# [TO DO]
Nothing but the lines from the one containing "Relay environment variable." through the last line of the data below should be returned, each exactly as it stands, pictures excluded.

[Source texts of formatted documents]
□ □ □ □ □
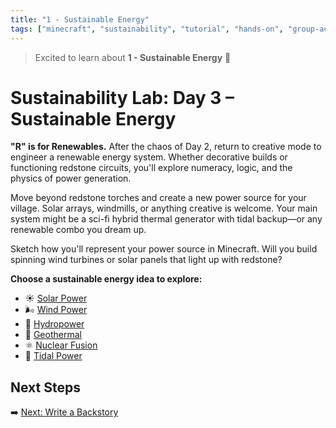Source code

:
 ```yaml
---
title: "1 - Sustainable Energy"
tags: ["minecraft", "sustainability", "tutorial", "hands-on", "group-activity"]
---
```


> Excited to learn about **1 - Sustainable Energy** 🎉

# Sustainability Lab: Day 3 – Sustainable Energy

**"R" is for Renewables.** After the chaos of Day 2, return to creative mode to engineer a renewable energy system. Whether decorative builds or functioning redstone circuits, you'll explore numeracy, logic, and the physics of power generation.

Move beyond redstone torches and create a new power source for your village. Solar arrays, windmills, or anything creative is welcome. Your main system might be a sci-fi hybrid thermal generator with tidal backup—or any renewable combo you dream up.

Sketch how you'll represent your power source in Minecraft. Will you build spinning wind turbines or solar panels that light up with redstone?

**Choose a sustainable energy idea to explore:**

- ☀️ [Solar Power](/sustainability_lab/Day-3/02_solar)
- 🌬️ [Wind Power](/sustainability_lab/Day-3/03_wind)
- 🌊 [Hydropower](/sustainability_lab/Day-3/04_hydro)
- 🌋 [Geothermal](/sustainability_lab/Day-3/05_geothermal)
- ⚛️ [Nuclear Fusion](/sustainability_lab/Day-3/06_nuclear)
- 🐋 [Tidal Power](/sustainability_lab/Day-3/07_tidal)

## Next Steps

➡️ [Next: Write a Backstory](/sustainability_lab/Day-3/01_backstory)
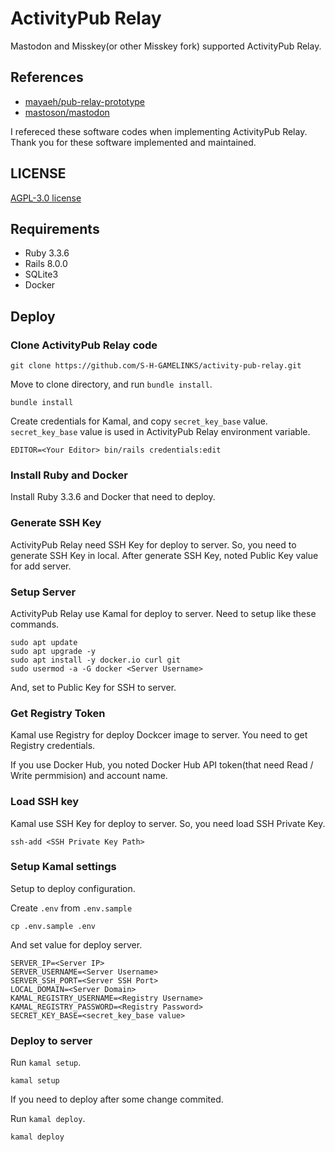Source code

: # ActivityPub Relay

Mastodon and Misskey(or other Misskey fork) supported ActivityPub Relay.

## References

- [mayaeh/pub-relay-prototype](https://github.com/mayaeh/pub-relay-prototype)
- [mastoson/mastodon](https://github.com/mastodon/mastodon)

I refereced these software codes when implementing ActivityPub Relay.
Thank you for these software implemented and maintained.

## LICENSE

[AGPL-3.0 license](../../LICENSE)

## Requirements

- Ruby 3.3.6
- Rails 8.0.0
- SQLite3
- Docker

## Deploy
### Clone ActivityPub Relay code

```console
git clone https://github.com/S-H-GAMELINKS/activity-pub-relay.git
```

Move to clone directory, and run `bundle install`.

```console
bundle install
```

Create credentials for Kamal, and copy `secret_key_base` value.
`secret_key_base` value is used in ActivityPub Relay environment variable.

```
EDITOR=<Your Editor> bin/rails credentials:edit
```

### Install Ruby and Docker

Install Ruby 3.3.6 and Docker that need to deploy.

### Generate SSH Key

ActivityPub Relay need SSH Key for deploy to server.
So, you need to generate SSH Key in local.
After generate SSH Key, noted Public Key value for add server.

### Setup Server

ActivityPub Relay use Kamal for deploy to server.
Need to setup like these commands.

```console
sudo apt update
sudo apt upgrade -y
sudo apt install -y docker.io curl git
sudo usermod -a -G docker <Server Username>
```

And, set to Public Key for SSH to server.

### Get Registry Token

Kamal use Registry for deploy Dockcer image to server.
You need to get Registry credentials.

If you use Docker Hub, you noted Docker Hub API token(that need Read / Write permmision) and account name.

### Load SSH key

Kamal use SSH Key for deploy to server.
So, you need load SSH Private Key.

```console
ssh-add <SSH Private Key Path>
```

### Setup Kamal settings

Setup to deploy configuration.

Create `.env` from `.env.sample`

```console
cp .env.sample .env
```

And set value for deploy server.

```
SERVER_IP=<Server IP>
SERVER_USERNAME=<Server Username>
SERVER_SSH_PORT=<Server SSH Port>
LOCAL_DOMAIN=<Server Domain>
KAMAL_REGISTRY_USERNAME=<Registry Username>
KAMAL_REGISTRY_PASSWORD=<Registry Password>
SECRET_KEY_BASE=<secret_key_base value>
```

### Deploy to server

Run `kamal setup`.

```console
kamal setup
```

If you need to deploy after some change commited.

Run `kamal deploy`.

```console
kamal deploy
```

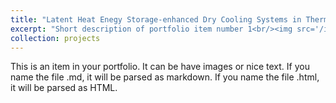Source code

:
 ```yaml
---
title: "Latent Heat Enegy Storage-enhanced Dry Cooling Systems in Thermoelectric Power Plants"
excerpt: "Short description of portfolio item number 1<br/><img src='/images/DryCooling.png'>"
collection: projects
---
```


This is an item in your portfolio. It can be have images or nice text. If you name the file .md, it will be parsed as markdown. If you name the file .html, it will be parsed as HTML.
□ □ □ □ □
# [RESPONSE BELOW]
`secret_key_base` value is used in ActivityPub Relay environment variable.

```
EDITOR=<Your Editor> bin/rails credentials:edit
```

### Install Ruby and Docker

Install Ruby 3.3.6 and Docker that need to deploy.

### Generate SSH Key

ActivityPub Relay need SSH Key for deploy to server.
So, you need to generate SSH Key in local.
After generate SSH Key, noted Public Key value for add server.

### Setup Server

ActivityPub Relay use Kamal for deploy to server.
Need to setup like these commands.

```console
sudo apt update
sudo apt upgrade -y
sudo apt install -y docker.io curl git
sudo usermod -a -G docker <Server Username>
```

And, set to Public Key for SSH to server.

### Get Registry Token

Kamal use Registry for deploy Dockcer image to server.
You need to get Registry credentials.

If you use Docker Hub, you noted Docker Hub API token(that need Read / Write permmision) and account name.

### Load SSH key

Kamal use SSH Key for deploy to server.
So, you need load SSH Private Key.

```console
ssh-add <SSH Private Key Path>
```

### Setup Kamal settings

Setup to deploy configuration.

Create `.env` from `.env.sample`

```console
cp .env.sample .env
```

And set value for deploy server.

```
SERVER_IP=<Server IP>
SERVER_USERNAME=<Server Username>
SERVER_SSH_PORT=<Server SSH Port>
LOCAL_DOMAIN=<Server Domain>
KAMAL_REGISTRY_USERNAME=<Registry Username>
KAMAL_REGISTRY_PASSWORD=<Registry Password>
SECRET_KEY_BASE=<secret_key_base value>
```

### Deploy to server

Run `kamal setup`.

```console
kamal setup
```

If you need to deploy after some change commited.

Run `kamal deploy`.

```console
kamal deploy
```

Source code

:
 ```yaml
---
title: "Latent Heat Enegy Storage-enhanced Dry Cooling Systems in Thermoelectric Power Plants"
excerpt: "Short description of portfolio item number 1<br/><img src='/images/DryCooling.png'>"
collection: projects
---
```


This is an item in your portfolio. It can be have images or nice text. If you name the file .md, it will be parsed as markdown. If you name the file .html, it will be parsed as HTML.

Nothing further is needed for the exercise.